Hey Hugging Face community! I’m new here, diving into Python and AI through Hugging Face’s awesome tools, and I’m excited to share a project idea I’m working on. As a road trip enthusiast, I want to build a simple fuel trip planner that uses a Hugging Face transformer model to parse natural language inputs (e.g., “I’m driving 500 km at 12 km/liter”) and output fuel cost estimates. I got inspired by a clean fuel calculator I found at kalkulatorpaliwa.com.pl, which handles inputs so smoothly, and I’d love to replicate that vibe with NLP.
Here’s a basic script using transformers
to extract trip details:
from transformers import pipeline
import re
def parse_trip_details(text):
nlp = pipeline("ner", model="dslim/bert-base-NER")
entities = nlp(text)
distance = None
efficiency = None
for entity in entities:
if "km" in entity["word"].lower():
distance = float(re.search(r"\d+", entity["word"]).group())
if "km/liter" in entity["word"].lower():
efficiency = float(re.search(r"\d+", entity["word"]).group())
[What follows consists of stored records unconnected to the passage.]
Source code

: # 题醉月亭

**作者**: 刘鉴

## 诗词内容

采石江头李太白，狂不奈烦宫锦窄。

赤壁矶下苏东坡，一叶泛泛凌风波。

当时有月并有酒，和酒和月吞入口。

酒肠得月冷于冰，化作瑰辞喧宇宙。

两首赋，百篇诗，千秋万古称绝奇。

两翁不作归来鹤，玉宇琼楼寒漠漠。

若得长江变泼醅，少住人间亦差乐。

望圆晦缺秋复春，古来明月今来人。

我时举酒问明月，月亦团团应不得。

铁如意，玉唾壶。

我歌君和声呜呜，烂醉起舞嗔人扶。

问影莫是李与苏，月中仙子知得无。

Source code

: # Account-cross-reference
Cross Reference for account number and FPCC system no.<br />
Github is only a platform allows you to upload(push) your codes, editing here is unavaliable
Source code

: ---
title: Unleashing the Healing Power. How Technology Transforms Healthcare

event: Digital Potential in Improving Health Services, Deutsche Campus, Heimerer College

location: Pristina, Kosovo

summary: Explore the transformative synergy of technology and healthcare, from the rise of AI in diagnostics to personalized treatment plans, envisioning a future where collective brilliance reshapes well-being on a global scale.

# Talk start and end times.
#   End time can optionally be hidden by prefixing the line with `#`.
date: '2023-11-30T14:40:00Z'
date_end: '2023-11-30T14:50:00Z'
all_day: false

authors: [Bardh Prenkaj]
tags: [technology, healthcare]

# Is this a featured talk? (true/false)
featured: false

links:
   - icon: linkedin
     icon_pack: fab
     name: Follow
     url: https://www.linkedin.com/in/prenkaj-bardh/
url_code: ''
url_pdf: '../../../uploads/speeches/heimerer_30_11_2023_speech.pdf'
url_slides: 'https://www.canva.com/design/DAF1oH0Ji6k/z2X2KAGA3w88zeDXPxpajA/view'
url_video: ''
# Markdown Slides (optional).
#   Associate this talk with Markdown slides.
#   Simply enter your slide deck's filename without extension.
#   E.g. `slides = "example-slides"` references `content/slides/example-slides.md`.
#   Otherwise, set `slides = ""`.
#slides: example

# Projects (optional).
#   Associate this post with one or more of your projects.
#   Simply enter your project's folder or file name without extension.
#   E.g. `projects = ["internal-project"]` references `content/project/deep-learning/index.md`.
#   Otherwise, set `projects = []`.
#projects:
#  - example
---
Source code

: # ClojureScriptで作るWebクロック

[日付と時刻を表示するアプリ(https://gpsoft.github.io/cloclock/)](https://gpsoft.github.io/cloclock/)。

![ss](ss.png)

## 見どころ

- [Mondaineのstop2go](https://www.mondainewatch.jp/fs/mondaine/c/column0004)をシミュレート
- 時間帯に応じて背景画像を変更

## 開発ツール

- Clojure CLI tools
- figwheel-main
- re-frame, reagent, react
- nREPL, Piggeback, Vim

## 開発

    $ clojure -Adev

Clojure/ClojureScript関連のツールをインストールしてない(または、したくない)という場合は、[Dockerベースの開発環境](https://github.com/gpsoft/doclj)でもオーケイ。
if distance and efficiency:
fuel_needed = distance / efficiency
return {"distance": distance, "efficiency": efficiency, "fuel_needed": fuel_needed}
return {"error": "Couldn’t parse trip details"}
# Example
text = "I’m driving 500 km at 12 km/liter"
result = parse_trip_details(text)
print(result) # Outputs: {'distance': 500.0, 'efficiency': 12.0, 'fuel_needed': 41.666666666666664}
I’m aiming to add a fuel price input and calculate costs, maybe even suggest optimal routes. As a beginner, I’m struggling with a few things:
- Is
dslim/bert-base-NER
a good choice for extracting numbers and units, or is there a better model for this? - How can I improve the regex to handle varied inputs (e.g., “300 kilometers, 10 km per liter”)?
- Any tips for integrating this with a simple CLI or web interface?
I’d love to make it as user-friendly as kalkulatorpaliwa.com.pl. Any advice on model selection, text parsing, or cool features to add? Thanks for helping a newbie out!